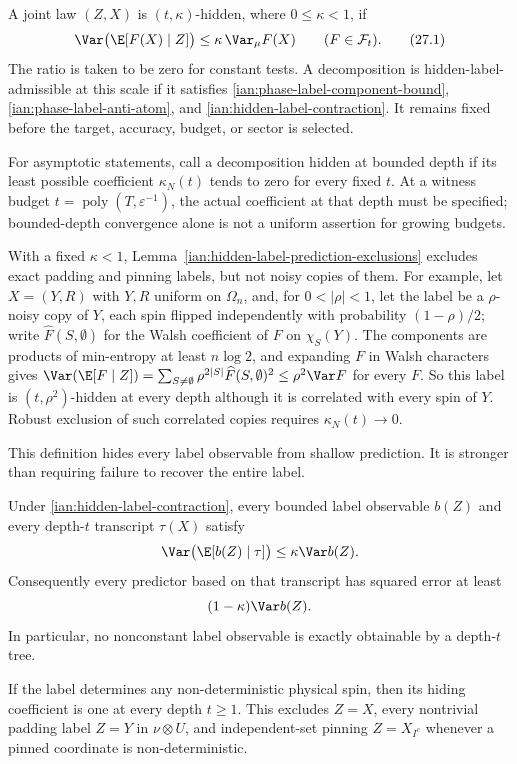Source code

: \begin{definition}
\label{ian:hidden-label-no-disclosure}
A joint law \((Z,X)\) is \((t,\kappa)\)-hidden, where \(0\le\kappa<1\), if
\[
 \Var\bigl(\E[F(X)\mid Z]\bigr)
 \le\kappa\,\Var_\mu F(X)
 \qquad(F\in\mathcal F_t).
 \tag{27.1}\label{ian:hidden-label-contraction}
\]
The ratio is taken to be zero for constant tests. A decomposition is hidden-label-admissible at this scale if it satisfies
\eqref{ian:phase-label-component-bound},
\eqref{ian:phase-label-anti-atom}, and
\eqref{ian:hidden-label-contraction}. It remains fixed before the target, accuracy, budget, or sector is selected.

For asymptotic statements, call a decomposition hidden at bounded depth if its least possible coefficient \(\kappa_N(t)\) tends to zero for every fixed \(t\). At a witness budget \(t=\operatorname{poly}(T,\varepsilon^{-1})\), the actual coefficient at that depth must be specified; bounded-depth convergence alone is not a uniform assertion for growing budgets.

With a fixed \(\kappa<1\), Lemma~\ref{ian:hidden-label-prediction-exclusions} excludes exact padding and pinning labels, but not noisy copies of them. For example, let \(X=(Y,R)\) with \(Y,R\) uniform on \(\Omega_n\), and, for \(0<|\rho|<1\), let the label be a \(\rho\)-noisy copy of \(Y\), each spin flipped independently with probability \((1-\rho)/2\); write \(\widehat F(S,\emptyset)\) for the Walsh coefficient of \(F\) on \(\chi_S(Y)\). The components are products of min-entropy at least \(n\log2\), and expanding \(F\) in Walsh characters gives
\(\Var(\E[F\mid Z])=\sum_{S\ne\emptyset}\rho^{2|S|}\widehat F(S,\emptyset)^2\le\rho^2\Var F\) for every \(F\). So this label is \((t,\rho^2)\)-hidden at every depth although it is correlated with every spin of \(Y\). Robust exclusion of such correlated copies requires \(\kappa_N(t)\to0\).

This definition hides every label observable from shallow prediction. It is stronger than requiring failure to recover the entire label.
\end{definition}

\begin{lemma}
\label{ian:hidden-label-prediction-exclusions}
Under \eqref{ian:hidden-label-contraction}, every bounded label observable \(b(Z)\) and every depth-\(t\) transcript \(\tau(X)\) satisfy
\[
 \Var\bigl(\E[b(Z)\mid\tau]\bigr)\le\kappa\Var b(Z).
\]
Consequently every predictor based on that transcript has squared error at least
\[
 (1-\kappa)\Var b(Z).
\]
In particular, no nonconstant label observable is exactly obtainable by a depth-\(t\) tree.

If the label determines any non-deterministic physical spin, then its hiding coefficient is one at every depth \(t\ge1\). This excludes \(Z=X\), every nontrivial padding label \(Z=Y\) in
\(\nu\otimes U\), and independent-set pinning \(Z=X_{I^c}\) whenever a pinned coordinate is non-deterministic.
\end{lemma}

================================

▶ Task requirements: State how many lines in the material contain "uniform", giving nothing besides the count.

▶ Response below: 2